◆ **Record extracts**
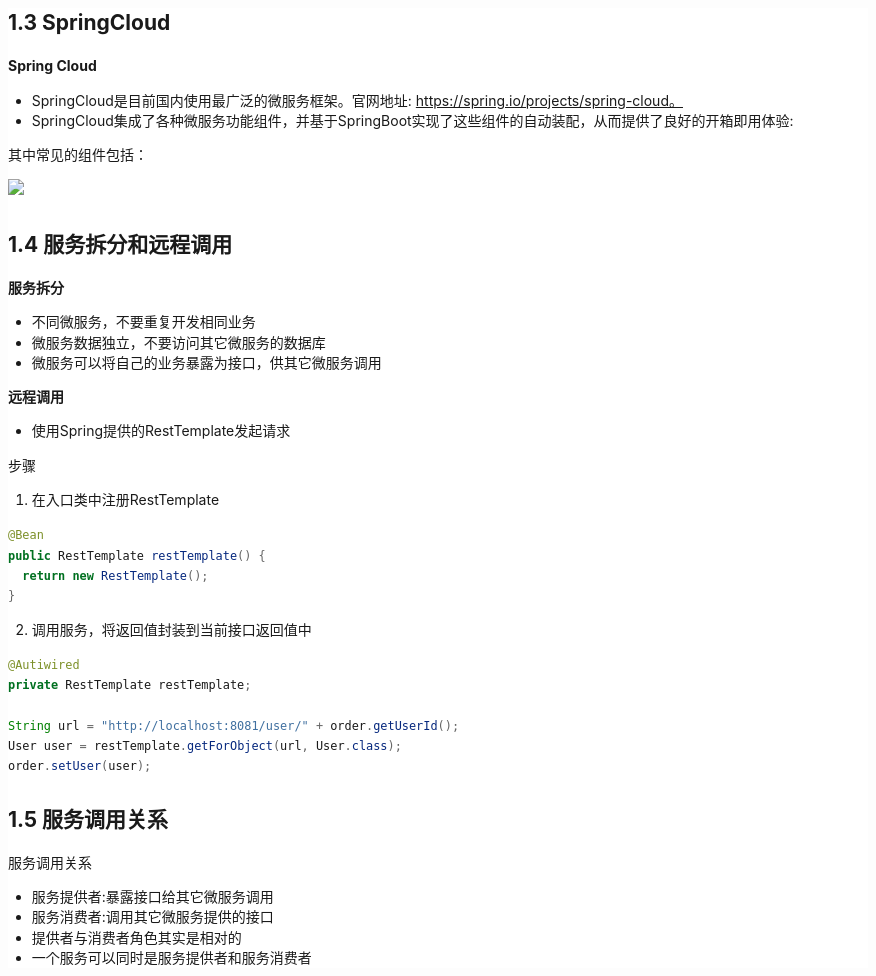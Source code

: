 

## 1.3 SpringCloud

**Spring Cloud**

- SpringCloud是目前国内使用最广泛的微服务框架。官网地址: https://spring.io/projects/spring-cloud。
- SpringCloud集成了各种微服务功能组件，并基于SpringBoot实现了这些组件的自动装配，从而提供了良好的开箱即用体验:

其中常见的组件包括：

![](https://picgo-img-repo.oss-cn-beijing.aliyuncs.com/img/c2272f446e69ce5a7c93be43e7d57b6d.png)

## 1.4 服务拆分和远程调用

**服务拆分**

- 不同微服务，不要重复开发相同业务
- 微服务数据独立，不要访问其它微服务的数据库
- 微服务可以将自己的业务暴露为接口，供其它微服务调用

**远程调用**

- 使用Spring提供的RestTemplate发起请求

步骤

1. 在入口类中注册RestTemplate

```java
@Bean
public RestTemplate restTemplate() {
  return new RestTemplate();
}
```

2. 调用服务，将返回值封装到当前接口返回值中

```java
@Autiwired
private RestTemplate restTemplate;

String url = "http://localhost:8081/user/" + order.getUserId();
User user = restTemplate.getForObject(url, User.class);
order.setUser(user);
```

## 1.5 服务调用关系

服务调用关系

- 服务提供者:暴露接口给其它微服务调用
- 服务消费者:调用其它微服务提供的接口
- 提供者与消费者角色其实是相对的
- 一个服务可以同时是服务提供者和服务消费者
--
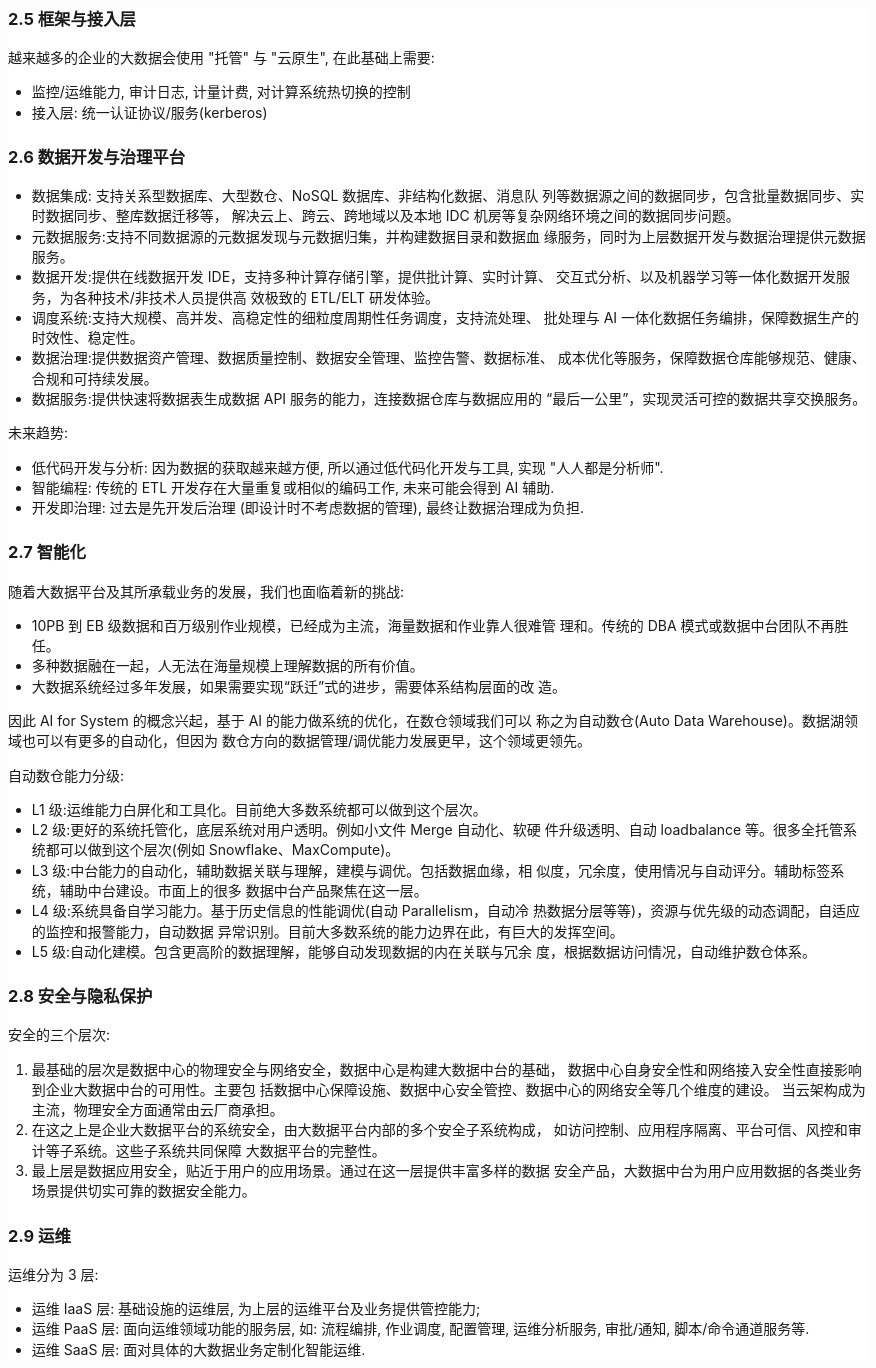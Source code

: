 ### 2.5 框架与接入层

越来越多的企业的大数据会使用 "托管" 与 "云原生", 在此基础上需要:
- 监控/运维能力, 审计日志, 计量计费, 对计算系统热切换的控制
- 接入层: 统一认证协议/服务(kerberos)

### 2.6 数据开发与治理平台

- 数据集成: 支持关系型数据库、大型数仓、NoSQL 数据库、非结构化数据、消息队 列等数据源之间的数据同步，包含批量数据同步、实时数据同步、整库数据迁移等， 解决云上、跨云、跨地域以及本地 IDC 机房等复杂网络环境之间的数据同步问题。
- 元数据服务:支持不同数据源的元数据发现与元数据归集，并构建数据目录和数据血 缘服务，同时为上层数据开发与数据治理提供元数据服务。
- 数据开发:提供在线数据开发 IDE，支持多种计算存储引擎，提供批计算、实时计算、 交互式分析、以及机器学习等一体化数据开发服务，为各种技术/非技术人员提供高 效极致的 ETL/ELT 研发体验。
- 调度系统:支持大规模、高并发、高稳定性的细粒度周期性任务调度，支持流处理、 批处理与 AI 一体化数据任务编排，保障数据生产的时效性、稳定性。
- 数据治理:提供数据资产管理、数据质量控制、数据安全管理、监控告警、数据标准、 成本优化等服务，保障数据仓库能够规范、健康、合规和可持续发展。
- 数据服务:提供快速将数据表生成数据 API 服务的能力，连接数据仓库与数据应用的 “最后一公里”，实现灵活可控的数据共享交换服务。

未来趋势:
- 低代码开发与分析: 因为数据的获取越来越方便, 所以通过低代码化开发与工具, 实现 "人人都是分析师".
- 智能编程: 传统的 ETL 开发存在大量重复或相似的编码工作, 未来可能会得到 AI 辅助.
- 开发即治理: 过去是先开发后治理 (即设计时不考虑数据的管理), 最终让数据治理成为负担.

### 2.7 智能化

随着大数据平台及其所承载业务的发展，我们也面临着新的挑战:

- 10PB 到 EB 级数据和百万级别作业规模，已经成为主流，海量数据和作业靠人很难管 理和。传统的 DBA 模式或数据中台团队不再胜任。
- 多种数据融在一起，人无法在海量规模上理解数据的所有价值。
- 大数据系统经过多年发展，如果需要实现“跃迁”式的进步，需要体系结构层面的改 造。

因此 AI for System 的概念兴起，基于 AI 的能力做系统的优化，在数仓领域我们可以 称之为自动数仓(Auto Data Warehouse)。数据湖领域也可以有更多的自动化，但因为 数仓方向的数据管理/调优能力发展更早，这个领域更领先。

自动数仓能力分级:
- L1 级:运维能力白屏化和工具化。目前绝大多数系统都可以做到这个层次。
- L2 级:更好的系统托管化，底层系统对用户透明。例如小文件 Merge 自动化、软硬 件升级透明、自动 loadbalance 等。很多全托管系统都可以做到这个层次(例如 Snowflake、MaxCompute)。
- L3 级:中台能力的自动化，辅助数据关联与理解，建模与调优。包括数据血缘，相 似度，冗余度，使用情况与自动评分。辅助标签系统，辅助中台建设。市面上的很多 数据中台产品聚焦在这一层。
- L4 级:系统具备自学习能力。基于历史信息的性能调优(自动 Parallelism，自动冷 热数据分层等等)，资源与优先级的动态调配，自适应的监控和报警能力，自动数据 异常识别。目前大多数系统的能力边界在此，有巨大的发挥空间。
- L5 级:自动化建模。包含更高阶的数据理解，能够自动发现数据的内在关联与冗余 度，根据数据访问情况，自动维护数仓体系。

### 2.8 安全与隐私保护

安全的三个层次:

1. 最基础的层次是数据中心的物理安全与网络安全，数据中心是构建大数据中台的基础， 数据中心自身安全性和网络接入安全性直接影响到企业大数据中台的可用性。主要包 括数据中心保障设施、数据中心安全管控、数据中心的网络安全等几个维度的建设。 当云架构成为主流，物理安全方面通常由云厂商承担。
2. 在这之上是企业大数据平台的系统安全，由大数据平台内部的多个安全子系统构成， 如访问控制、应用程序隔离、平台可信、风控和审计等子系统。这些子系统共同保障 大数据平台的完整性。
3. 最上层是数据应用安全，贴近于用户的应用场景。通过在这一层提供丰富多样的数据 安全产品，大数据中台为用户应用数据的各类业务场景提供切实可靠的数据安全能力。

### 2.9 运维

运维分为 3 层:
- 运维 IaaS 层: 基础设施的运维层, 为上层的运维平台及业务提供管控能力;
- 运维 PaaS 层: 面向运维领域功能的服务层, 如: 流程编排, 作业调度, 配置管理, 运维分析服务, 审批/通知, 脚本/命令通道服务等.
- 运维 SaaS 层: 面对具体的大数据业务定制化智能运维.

◆ **Required action**
Where the string "order" occurs in a line of the listing, copy the line.

◆ **Answer to the exercise**
String url = "http://localhost:8081/user/" + order.getUserId();
order.setUser(user);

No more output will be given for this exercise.